• _Data records_:

= = = = = = =

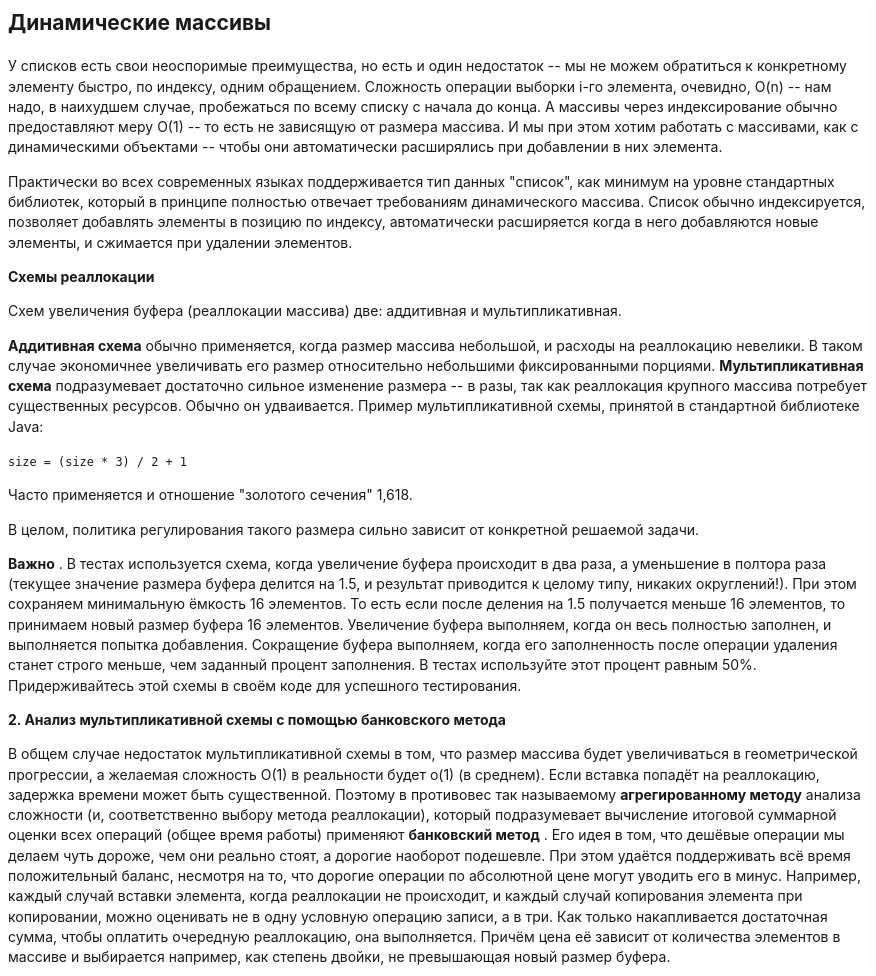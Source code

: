 ## Динамические массивы

У списков есть свои неоспоримые преимущества, но есть и один недостаток -- мы не можем обратиться к конкретному элементу быстро, по индексу, одним обращением. Сложность операции выборки i-го элемента, очевидно, O(n) -- нам надо, в наихудшем случае, пробежаться по всему списку с начала до конца. А массивы через индексирование обычно предоставляют меру O(1) -- то есть не зависящую от размера массива. И мы при этом хотим работать с массивами, как с динамическими объектами -- чтобы они автоматически расширялись при добавлении в них элемента.

Практически во всех современных языках поддерживается тип данных "список", как минимум на уровне стандартных библиотек, который в принципе полностью отвечает требованиям динамического массива. Список обычно индексируется, позволяет добавлять элементы в позицию по индексу, автоматически расширяется когда в него добавляются новые элементы, и сжимается при удалении элементов.

**Схемы реаллокации**

Схем увеличения буфера (реаллокации массива) две: аддитивная и мультипликативная.

**Аддитивная схема** обычно применяется, когда размер массива небольшой, и расходы на реаллокацию невелики. В таком случае экономичнее увеличивать его размер относительно небольшими фиксированными порциями. **Мультипликативная схема** подразумевает достаточно сильное изменение размера -- в разы, так как реаллокация крупного массива потребует существенных ресурсов. Обычно он удваивается. Пример мультипликативной схемы, принятой в стандартной библиотеке Java:

```
size = (size * 3) / 2 + 1
```

Часто применяется и отношение "золотого сечения" 1,618.

В целом, политика регулирования такого размера сильно зависит от конкретной решаемой задачи.

**Важно** . В тестах используется схема, когда увеличение буфера происходит в два раза, а уменьшение в полтора раза (текущее значение размера буфера делится на 1.5, и результат приводится к целому типу, никаких округлений!). При этом сохраняем минимальную ёмкость 16 элементов. То есть если после деления на 1.5 получается меньше 16 элементов, то принимаем новый размер буфера 16 элементов.
Увеличение буфера выполняем, когда он весь полностью заполнен, и выполняется попытка добавления. Сокращение буфера выполняем, когда его заполненность после операции удаления станет строго меньше, чем заданный процент заполнения. В тестах используйте этот процент равным 50%.
Придерживайтесь этой схемы в своём коде для успешного тестирования.

**2. Анализ мультипликативной схемы с помощью банковского метода**

В общем случае недостаток мультипликативной схемы в том, что размер массива будет увеличиваться в геометрической прогрессии, а желаемая сложность O(1) в реальности будет o(1) (в среднем). Если вставка попадёт на реаллокацию, задержка времени может быть существенной. Поэтому в противовес так называемому **агрегированному методу** анализа сложности (и, соответственно выбору метода реаллокации), который подразумевает вычисление итоговой суммарной оценки всех операций (общее время работы) применяют  **банковский метод** .
Его идея в том, что дешёвые операции мы делаем чуть дороже, чем они реально стоят, а дорогие наоборот подешевле. При этом удаётся поддерживать всё время положительный баланс, несмотря на то, что дорогие операции по абсолютной цене могут уводить его в минус.
Например, каждый случай вставки элемента, когда реаллокации не происходит, и каждый случай копирования элемента при копировании, можно оценивать не в одну условную операцию записи, а в три. Как только накапливается достаточная сумма, чтобы оплатить очередную реаллокацию, она выполняется. Причём цена её зависит от количества элементов в массиве и выбирается например, как степень двойки, не превышающая новый размер буфера.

= = = = = = =

• _Instructions for the task_:
Only the lines from where the data begins to the line with "буфера 16 элементов.", both of them included, should be reproduced word for word; no pictures.

• _Exercise solution_:
Source code

: ## Динамические массивы

У списков есть свои неоспоримые преимущества, но есть и один недостаток -- мы не можем обратиться к конкретному элементу быстро, по индексу, одним обращением. Сложность операции выборки i-го элемента, очевидно, O(n) -- нам надо, в наихудшем случае, пробежаться по всему списку с начала до конца. А массивы через индексирование обычно предоставляют меру O(1) -- то есть не зависящую от размера массива. И мы при этом хотим работать с массивами, как с динамическими объектами -- чтобы они автоматически расширялись при добавлении в них элемента.

Практически во всех современных языках поддерживается тип данных "список", как минимум на уровне стандартных библиотек, который в принципе полностью отвечает требованиям динамического массива. Список обычно индексируется, позволяет добавлять элементы в позицию по индексу, автоматически расширяется когда в него добавляются новые элементы, и сжимается при удалении элементов.

**Схемы реаллокации**

Схем увеличения буфера (реаллокации массива) две: аддитивная и мультипликативная.

**Аддитивная схема** обычно применяется, когда размер массива небольшой, и расходы на реаллокацию невелики. В таком случае экономичнее увеличивать его размер относительно небольшими фиксированными порциями. **Мультипликативная схема** подразумевает достаточно сильное изменение размера -- в разы, так как реаллокация крупного массива потребует существенных ресурсов. Обычно он удваивается. Пример мультипликативной схемы, принятой в стандартной библиотеке Java:

```
size = (size * 3) / 2 + 1
```

Часто применяется и отношение "золотого сечения" 1,618.

В целом, политика регулирования такого размера сильно зависит от конкретной решаемой задачи.

**Важно** . В тестах используется схема, когда увеличение буфера происходит в два раза, а уменьшение в полтора раза (текущее значение размера буфера делится на 1.5, и результат приводится к целому типу, никаких округлений!). При этом сохраняем минимальную ёмкость 16 элементов. То есть если после деления на 1.5 получается меньше 16 элементов, то принимаем новый размер буфера 16 элементов.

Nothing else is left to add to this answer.